ICONS: COVID –19, what was your survival strategy?


Alexander Ekman: Well, personally I was able to have my first real break in fifteen years. Weird as it was, I think it was also what I needed. In March and April, I was at home doing nothing – just like everyone, I guess. The whole thing was extremely bizarre. Then, of course, I started to miss working. With restrictions on travel, companies needed local choreographers. I was getting a lot of ideas, so basically, I wanted to make my services available again.


ICONS: Was your latest work, SHIFT, already in the pipeline, or was it a product of COVID?


AE: SHIFT was definitely a product of Covid. I was in Stockholm, and I walked into the opera house where the theatre was empty with no performances on offer. The dancers had continued with classes, as Sweden kept going a bit longer than the rest of Europe, although some people were scared and stayed at home. The dancers were allowed to make their own choice and take responsibility for themselves, but no one knew what was going to happen. Everyone was feeling depressed, as we felt we’d kind of lost our purpose. So, I went in and said, “Hey, we must be able to do something. I’m here in the city and I’d love to create a ballet for the company.”
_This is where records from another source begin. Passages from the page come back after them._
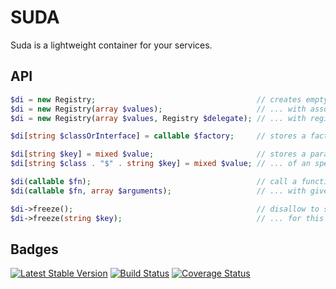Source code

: SUDA
====

Suda is a lightweight container for your services.

API
---

```php
$di = new Registry;                                    // creates empty registry
$di = new Registry(array $values);                     // ... with assoc-array containing values or factories
$di = new Registry(array $values, Registry $delegate); // ... with registry to delegate dependencies

$di[string $classOrInterface] = callable $factory;     // stores a factory for abstract

$di[string $key] = mixed $value;                       // stores a parameter
$di[string $class . "$" . string $key] = mixed $value; // ... of an specific class

$di(callable $fn);                                     // call a function resolving it's parameters
$di(callable $fn, array $arguments);                   // ... with given arguments

$di->freeze();                                         // disallow to store values or factories
$di->freeze(string $key);                              // ... for this entry key
```

Badges
------

[![Latest Stable Version](https://poser.pugx.org/guide42/suda/v/stable.svg)](https://packagist.org/packages/guide42/suda)
[![Build Status](https://travis-ci.org/guide42/suda.svg?branch=master)](https://travis-ci.org/guide42/suda)
[![Coverage Status](https://coveralls.io/repos/github/guide42/suda/badge.svg?branch=master)](https://coveralls.io/github/guide42/suda)
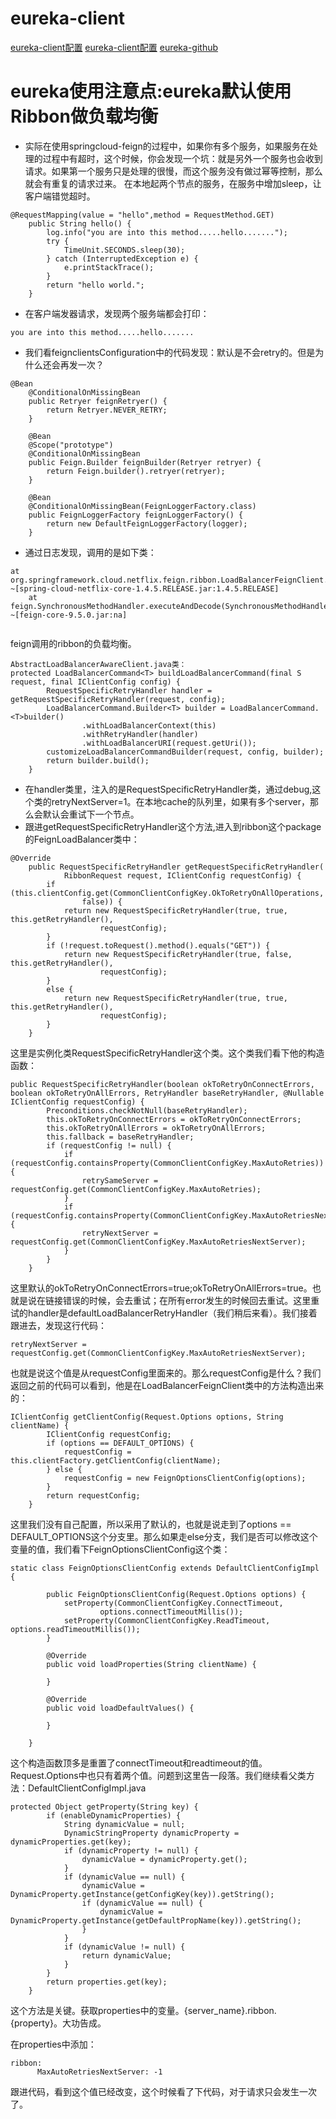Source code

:# eureka-client
[eureka-client配置](https://github.com/spring-cloud/spring-cloud-netflix/blob/master/spring-cloud-netflix-eureka-client/src/main/java/org/springframework/cloud/netflix/eureka/EurekaClientConfigBean.java)
[eureka-client配置](https://github.com/spring-cloud/spring-cloud-netflix/blob/master/spring-cloud-netflix-eureka-client/src/main/java/org/springframework/cloud/netflix/eureka/EurekaInstanceConfigBean.java)
[eureka-github](https://github.com/Netflix/eureka/wiki/Configuring-Eureka)

# eureka使用注意点:eureka默认使用Ribbon做负载均衡
    
* 实际在使用springcloud-feign的过程中，如果你有多个服务，如果服务在处理的过程中有超时，这个时候，你会发现一个坑：就是另外一个服务也会收到请求。如果第一个服务只是处理的很慢，而这个服务没有做过幂等控制，那么就会有重复的请求过来。
在本地起两个节点的服务，在服务中增加sleep，让客户端错觉超时。
```$xslt
@RequestMapping(value = "hello",method = RequestMethod.GET)
    public String hello() {
        log.info("you are into this method.....hello.......");
        try {
            TimeUnit.SECONDS.sleep(30);
        } catch (InterruptedException e) {
            e.printStackTrace();
        }
        return "hello world.";
    }
```
- 在客户端发器请求，发现两个服务端都会打印：
```$xslt
you are into this method.....hello.......
```

- 我们看feignclientsConfiguration中的代码发现：默认是不会retry的。但是为什么还会再发一次？
```$xslt
@Bean
	@ConditionalOnMissingBean
	public Retryer feignRetryer() {
		return Retryer.NEVER_RETRY;
	}

	@Bean
	@Scope("prototype")
	@ConditionalOnMissingBean
	public Feign.Builder feignBuilder(Retryer retryer) {
		return Feign.builder().retryer(retryer);
	}

	@Bean
	@ConditionalOnMissingBean(FeignLoggerFactory.class)
	public FeignLoggerFactory feignLoggerFactory() {
		return new DefaultFeignLoggerFactory(logger);
	}
```
- 通过日志发现，调用的是如下类：
```$xslt
at org.springframework.cloud.netflix.feign.ribbon.LoadBalancerFeignClient.execute(LoadBalancerFeignClient.java:63) ~[spring-cloud-netflix-core-1.4.5.RELEASE.jar:1.4.5.RELEASE]
	at feign.SynchronousMethodHandler.executeAndDecode(SynchronousMethodHandler.java:97) ~[feign-core-9.5.0.jar:na]
  
```
feign调用的ribbon的负载均衡。
```$xslt
AbstractLoadBalancerAwareClient.java类：
protected LoadBalancerCommand<T> buildLoadBalancerCommand(final S request, final IClientConfig config) {
		RequestSpecificRetryHandler handler = getRequestSpecificRetryHandler(request, config);
		LoadBalancerCommand.Builder<T> builder = LoadBalancerCommand.<T>builder()
				.withLoadBalancerContext(this)
				.withRetryHandler(handler)
				.withLoadBalancerURI(request.getUri());
		customizeLoadBalancerCommandBuilder(request, config, builder);
		return builder.build();
	}
```
- 在handler类里，注入的是RequestSpecificRetryHandler类，通过debug,这个类的retryNextServer=1。在本地cache的队列里，如果有多个server，那么会默认会重试下一个节点。
- 跟进getRequestSpecificRetryHandler这个方法,进入到ribbon这个package的FeignLoadBalancer类中：
```$xslt
@Override
	public RequestSpecificRetryHandler getRequestSpecificRetryHandler(
			RibbonRequest request, IClientConfig requestConfig) {
		if (this.clientConfig.get(CommonClientConfigKey.OkToRetryOnAllOperations,
				false)) {
			return new RequestSpecificRetryHandler(true, true, this.getRetryHandler(),
					requestConfig);
		}
		if (!request.toRequest().method().equals("GET")) {
			return new RequestSpecificRetryHandler(true, false, this.getRetryHandler(),
					requestConfig);
		}
		else {
			return new RequestSpecificRetryHandler(true, true, this.getRetryHandler(),
					requestConfig);
		}
	}
```
这里是实例化类RequestSpecificRetryHandler这个类。这个类我们看下他的构造函数：

```$xslt
public RequestSpecificRetryHandler(boolean okToRetryOnConnectErrors, boolean okToRetryOnAllErrors, RetryHandler baseRetryHandler, @Nullable IClientConfig requestConfig) {
        Preconditions.checkNotNull(baseRetryHandler);
        this.okToRetryOnConnectErrors = okToRetryOnConnectErrors;
        this.okToRetryOnAllErrors = okToRetryOnAllErrors;
        this.fallback = baseRetryHandler;
        if (requestConfig != null) {
            if (requestConfig.containsProperty(CommonClientConfigKey.MaxAutoRetries)) {
                retrySameServer = requestConfig.get(CommonClientConfigKey.MaxAutoRetries); 
            }
            if (requestConfig.containsProperty(CommonClientConfigKey.MaxAutoRetriesNextServer)) {
                retryNextServer = requestConfig.get(CommonClientConfigKey.MaxAutoRetriesNextServer); 
            } 
        }
    }
```
这里默认的okToRetryOnConnectErrors=true;okToRetryOnAllErrors=true。也就是说在链接错误的时候，会去重试；在所有error发生的时候回去重试。这里重试的handler是defaultLoadBalancerRetryHandler（我们稍后来看）。我们接着跟进去，发现这行代码：
```$xslt
retryNextServer = requestConfig.get(CommonClientConfigKey.MaxAutoRetriesNextServer);
```
也就是说这个值是从requestConfig里面来的。那么requestConfig是什么？我们返回之前的代码可以看到，他是在LoadBalancerFeignClient类中的方法构造出来的：

```$xslt
IClientConfig getClientConfig(Request.Options options, String clientName) {
		IClientConfig requestConfig;
		if (options == DEFAULT_OPTIONS) {
			requestConfig = this.clientFactory.getClientConfig(clientName);
		} else {
			requestConfig = new FeignOptionsClientConfig(options);
		}
		return requestConfig;
	}
```
这里我们没有自己配置，所以采用了默认的，也就是说走到了options == DEFAULT_OPTIONS这个分支里。那么如果走else分支，我们是否可以修改这个变量的值，我们看下FeignOptionsClientConfig这个类：
```$xslt
static class FeignOptionsClientConfig extends DefaultClientConfigImpl {

		public FeignOptionsClientConfig(Request.Options options) {
			setProperty(CommonClientConfigKey.ConnectTimeout,
					options.connectTimeoutMillis());
			setProperty(CommonClientConfigKey.ReadTimeout, options.readTimeoutMillis());
		}

		@Override
		public void loadProperties(String clientName) {

		}

		@Override
		public void loadDefaultValues() {

		}

	}
```
这个构造函数顶多是重置了connectTimeout和readtimeout的值。Request.Options中也只有着两个值。问题到这里告一段落。我们继续看父类方法：DefaultClientConfigImpl.java
```$xslt
protected Object getProperty(String key) {
        if (enableDynamicProperties) {
            String dynamicValue = null;
            DynamicStringProperty dynamicProperty = dynamicProperties.get(key);
            if (dynamicProperty != null) {
                dynamicValue = dynamicProperty.get();
            }
            if (dynamicValue == null) {
                dynamicValue = DynamicProperty.getInstance(getConfigKey(key)).getString();
                if (dynamicValue == null) {
                    dynamicValue = DynamicProperty.getInstance(getDefaultPropName(key)).getString();
                }
            }
            if (dynamicValue != null) {
                return dynamicValue;
            }
        }
        return properties.get(key);
    }
```
这个方法是关键。获取properties中的变量。{server_name}.ribbon.{property}。大功告成。

在properties中添加：
```$xslt
ribbon:
      MaxAutoRetriesNextServer: -1
```
跟进代码，看到这个值已经改变，这个时候看了下代码，对于请求只会发生一次了。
ICONS: To go back to the beginning, was dance a part of your cultural upbringing?


AE: My parents are both very interested and curious about anything cultural, and education was important to them. As a child, I was already dancing around the house. Fortunately, my mother noticed this, and she sent me off to the Swedish Ballet School.


ICONS: That is the feeder school for the Royal Swedish Ballet. How did you cope with the formal training?


AE: I struggled with the everydayness, the routine. I love change, and for me, it was tough to have to do the same thing every morning as we did in the ballet class. Later, when I worked in companies, repeating the same thing in rehearsals and performances was also very challenging for me. I was so bored with the school that I decided to leave. I arranged a meeting with the Director, Petter Jacobsson, at the Opera House, and he offered me a contract. So, I was able to leave school two years early and join the company.


ICONS: Was there a moment when you decided you were going to be a choreographer?


AE: I think it was when I experienced the reaction of an audience for the first time. The excitement of having an idea, seeing it become a reality, then watching how people respond and enjoy the moment. It’s when I see my idea communicated to the audience and they get it. When I felt that connection for the first time, I was hooked and I couldn’t stop. I got this audience reaction from the very first workshop I did in Stockholm, but the big moment came when I did a workshop at Nederlands Dans Theatre (NDT). I did a piece, Swingle Sisters, with three female dancers coughing in rhythm. That was fun and it was such a good memory.


ICONS: Who were the choreographers who influenced you?


AE: I grew up with Cullberg Ballet, at the time when the company was very strong, both technically and choreographically. They were doing Mats Ek’s works and also bringing in other choreographers. Of course, that was a very strong influence. Then in NDT, we did works by Jiří Kylián and William Forsythe, the masters of the 1980s and 1990s.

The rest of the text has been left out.